Background: Cervical cancer is a highly significant cause of mortality in developing
countries, and it is one of the most prominent forms of cancer worldwide. Machine learning
techniques have been proven more accurate for the identification of cervical cancer as compared to
the manual screening methods like Pap smear and Liquid Cytology Based (LCB) tests.
Objective: Primarily, these machine-learning techniques use the images of the cervix for cervical
cancer risk analysis; in this article, demographic data and medical records of patients are used to
identify major causes of cervical cancer. Furthermore, normal classification methods are used as a
usual way of classification when the dataset is balanced as this dataset has abundant examples of
negative cases as compared to positive cases On the other hand, traditional binary class classifiers
are not sufficient to classify the examples of cervical cancer correctly.

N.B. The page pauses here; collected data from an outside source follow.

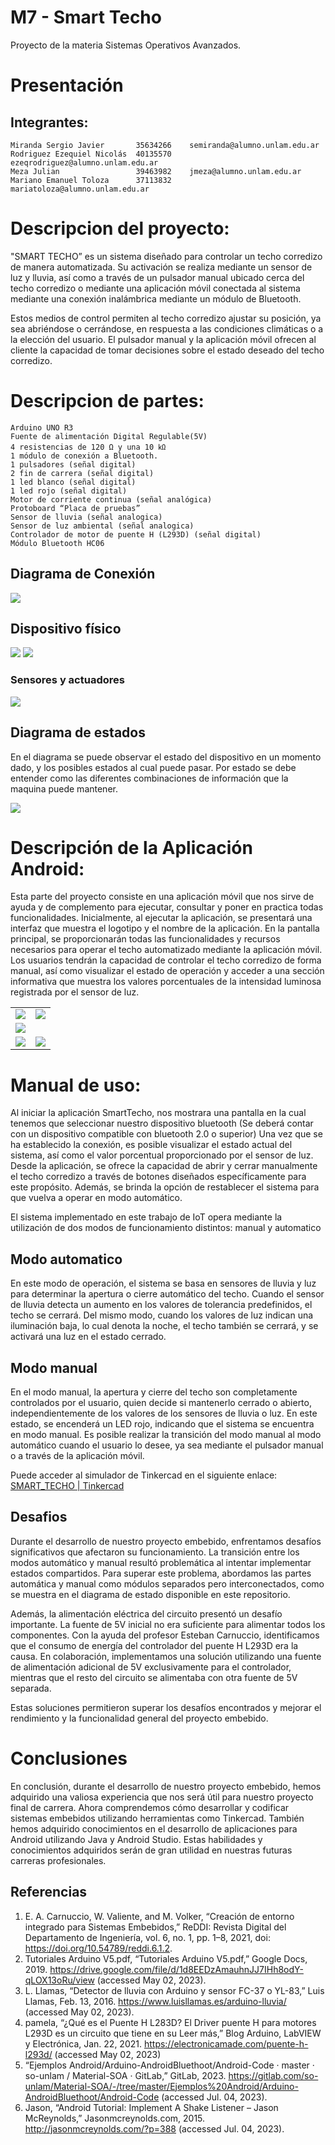 # M7 - Smart Techo

Proyecto de la materia Sistemas Operativos Avanzados.

# Presentación

  ## Integrantes:   

    Miranda Sergio Javier       35634266    semiranda@alumno.unlam.edu.ar
    Rodriguez Ezequiel Nicolás  40135570    ezeqrodriguez@alumno.unlam.edu.ar
    Meza Julian                 39463982    jmeza@alumno.unlam.edu.ar
    Mariano Emanuel Toloza      37113832    mariatoloza@alumno.unlam.edu.ar


# Descripcion del proyecto:

  "SMART TECHO” es un sistema diseñado para controlar un techo corredizo de manera automatizada. Su activación se realiza mediante un sensor de luz y lluvia, así como a través de un pulsador manual ubicado cerca del techo corredizo o mediante una aplicación móvil conectada al sistema mediante una conexión inalámbrica mediante un módulo de Bluetooth. 
  
  Estos medios de control permiten al techo corredizo ajustar su posición, ya sea abriéndose o cerrándose, en respuesta a las condiciones climáticas o a la elección del usuario. El pulsador manual y la aplicación móvil ofrecen al cliente la capacidad de tomar decisiones sobre el estado deseado del techo corredizo.


# Descripcion de partes:

  	Arduino UNO R3
	Fuente de alimentación Digital Regulable(5V)
	4 resistencias de 120 Ω y una 10 ㏀
	1 módulo de conexión a Bluetooth.
	1 pulsadores (señal digital)
	2 fin de carrera (señal digital)
	1 led blanco (señal digital)
	1 led rojo (señal digital)
	Motor de corriente continua (señal analógica)  
	Protoboard “Placa de pruebas”
	Sensor de lluvia (señal analogica)
	Sensor de luz ambiental (señal analogica)
	Controlador de motor de puente H (L293D) (señal digital)
    Módulo Bluetooth HC06

 
  ## Diagrama de Conexión
  ![](/diagramas/conexiones_01.png)
  
  ## Dispositivo físico
  ![](/diagramas/fisico_01.jpg)
  ![](/diagramas/fisico_02.jpg)
  ### Sensores y actuadores
  ![](/diagramas/fisico_03.jpg)
  

## Diagrama de estados
En el diagrama se puede observar el estado del dispositivo en un momento dado, y los posibles estados al cual puede pasar. Por estado se debe entender como las diferentes combinaciones de información que la maquina puede mantener.

![](/diagramas/máquina_de_estado_01.png)




# Descripción de la Aplicación Android:
Esta parte del proyecto consiste en una aplicación móvil que nos sirve de ayuda y de complemento para ejecutar, consultar y poner en practica todas funcionalidades. 
Inicialmente, al ejecutar la aplicación, se presentará una interfaz que muestra el logotipo y el nombre de la aplicación. En la pantalla principal, se proporcionarán todas las funcionalidades y recursos necesarios para operar el techo automatizado mediante la aplicación móvil. Los usuarios tendrán la capacidad de controlar el techo corredizo de forma manual, así como visualizar el estado de operación y acceder a una sección informativa que muestra los valores porcentuales de la intensidad luminosa registrada por el sensor de luz.

|||
|---|---|
| ![](/diagramas/app_01.jpg) | ![](/diagramas/app_02.jpg) |
|![](/diagramas/app_03.jpg)| |
|![](/diagramas/app_04.jpg)|![](/diagramas/app_05.jpg)|





# Manual de uso:
Al iniciar la aplicación SmartTecho, nos mostrara una pantalla en la cual tenemos que seleccionar nuestro dispositivo bluetooth (Se deberá contar con un dispositivo compatible con bluetooth 2.0 o superior)
Una vez que se ha establecido la conexión, es posible visualizar el estado actual del sistema, así como el valor porcentual proporcionado por el sensor de luz. Desde la aplicación, se ofrece la capacidad de abrir y cerrar manualmente el techo corredizo a través de botones diseñados específicamente para este propósito. Además, se brinda la opción de restablecer el sistema para que vuelva a operar en modo automático.

El sistema implementado en este trabajo de IoT opera mediante la utilización de dos modos de funcionamiento distintos: manual y automatico

## Modo automatico
En este modo de operación, el sistema se basa en sensores de lluvia y luz para determinar la apertura o cierre automático del techo. Cuando el sensor de lluvia detecta un aumento en los valores de tolerancia predefinidos, el techo se cerrará. Del mismo modo, cuando los valores de luz indican una iluminación baja, lo cual denota la noche, el techo también se cerrará, y se activará una luz en el estado cerrado.


## Modo manual
En el modo manual, la apertura y cierre del techo son completamente controlados por el usuario, quien decide si mantenerlo cerrado o abierto, independientemente de los valores de los sensores de lluvia o luz. En este estado, se encenderá un LED rojo, indicando que el sistema se encuentra en modo manual.
Es posible realizar la transición del modo manual al modo automático cuando el usuario lo desee, ya sea mediante el pulsador manual o a través de la aplicación móvil.

Puede acceder al simulador de Tinkercad en el siguiente enlace: 
[SMART_TECHO | Tinkercad ](https://www.tinkercad.com/things/joPthXBBa8I)


## Desafios

Durante el desarrollo de nuestro proyecto embebido, enfrentamos desafíos significativos que afectaron su funcionamiento. La transición entre los modos automático y manual resultó problemática al intentar implementar estados compartidos. Para superar este problema, abordamos las partes automática y manual como módulos separados pero interconectados, como se muestra en el diagrama de estado disponible en este repositorio.

Además, la alimentación eléctrica del circuito presentó un desafío importante. La fuente de 5V inicial no era suficiente para alimentar todos los componentes. Con la ayuda del profesor Esteban Carnuccio, identificamos que el consumo de energía del controlador del puente H L293D era la causa. En colaboración, implementamos una solución utilizando una fuente de alimentación adicional de 5V exclusivamente para el controlador, mientras que el resto del circuito se alimentaba con otra fuente de 5V separada.

Estas soluciones permitieron superar los desafíos encontrados y mejorar el rendimiento y la funcionalidad general del proyecto embebido.

# Conclusiones

En conclusión, durante el desarrollo de nuestro proyecto embebido, hemos adquirido una valiosa experiencia que nos será útil para nuestro proyecto final de carrera. Ahora comprendemos cómo desarrollar y codificar sistemas embebidos utilizando herramientas como Tinkercad. También hemos adquirido conocimientos en el desarrollo de aplicaciones para Android utilizando Java y Android Studio. Estas habilidades y conocimientos adquiridos serán de gran utilidad en nuestras futuras carreras profesionales.


## Referencias

1.  E. A. Carnuccio, W. Valiente, and M. Volker, “Creación de entorno integrado para Sistemas Embebidos,” ReDDI: Revista Digital del Departamento de Ingeniería, vol. 6, no. 1, pp. 1–8, 2021, doi: https://doi.org/10.54789/reddi.6.1.2.
2. Tutoriales Arduino V5.pdf, “Tutoriales Arduino V5.pdf,” Google Docs, 2019. https://drive.google.com/file/d/1d8EEDzAmauhnJJ7IHh8odY-qLOX13oRu/view (accessed May 02, 2023).
3. L. Llamas, “Detector de lluvia con Arduino y sensor FC-37 o YL-83,” Luis Llamas, Feb. 13, 2016. https://www.luisllamas.es/arduino-lluvia/ (accessed May 02, 2023).
4. pamela, “¿Qué es el Puente H L283D? El Driver puente H para motores L293D es un circuito que tiene en su Leer más,” Blog Arduino, LabVIEW y Electrónica, Jan. 22, 2021. https://electronicamade.com/puente-h-l293d/ (accessed May 02, 2023)
5. “Ejemplos Android/Arduino-AndroidBluethoot/Android-Code · master · so-unlam / Material-SOA · GitLab,” GitLab, 2023. https://gitlab.com/so-unlam/Material-SOA/-/tree/master/Ejemplos%20Android/Arduino-AndroidBluethoot/Android-Code  (accessed Jul. 04, 2023).
6. Jason, “Android Tutorial: Implement A Shake Listener – Jason McReynolds,” Jasonmcreynolds.com, 2015. http://jasonmcreynolds.com/?p=388 (accessed Jul. 04, 2023).
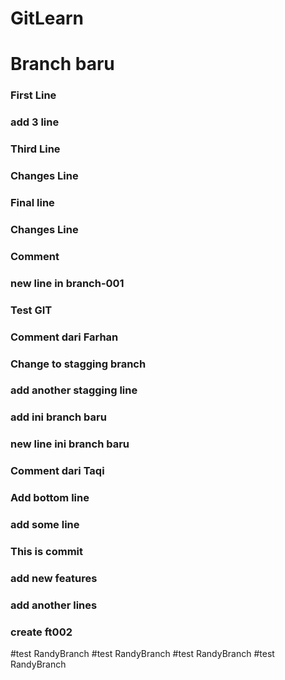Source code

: # GitLearn
# Branch baru
### First Line
### add 3 line
### Third Line

### Changes Line
### Final line
### Changes Line

### Comment
### new line in branch-001
### Test GIT

### Comment dari Farhan
### Change to stagging branch
### add another stagging line
### add ini branch baru
### new line ini branch baru
### Comment dari Taqi

### Add bottom line

### add some line
### This is commit

### add new features
### add another lines
### create ft002

#test RandyBranch
#test RandyBranch
#test RandyBranch
#test RandyBranch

Methods: We identified the major causes of cervical cancer by employing multiple machine learning
feature selection algorithms. After this selection, we trained different machine learning methods
including Decision Trees (DTs), Support Vector Machines (SVMs) and Ensemble Learners using all
features as well as these important features.
Results and Conclusion: AdaBoost is able to classify instances into healthy and unhealthy classes of
this unbalanced dataset with 96% accuracy. Based on this model and significant causes of cervical
cancer, we aimed to develop a technique for self-risk assessment of cervical cancer, which women
can use to know their chances of being infected from cervical cancer after answering some questions
about their demographics and medical history.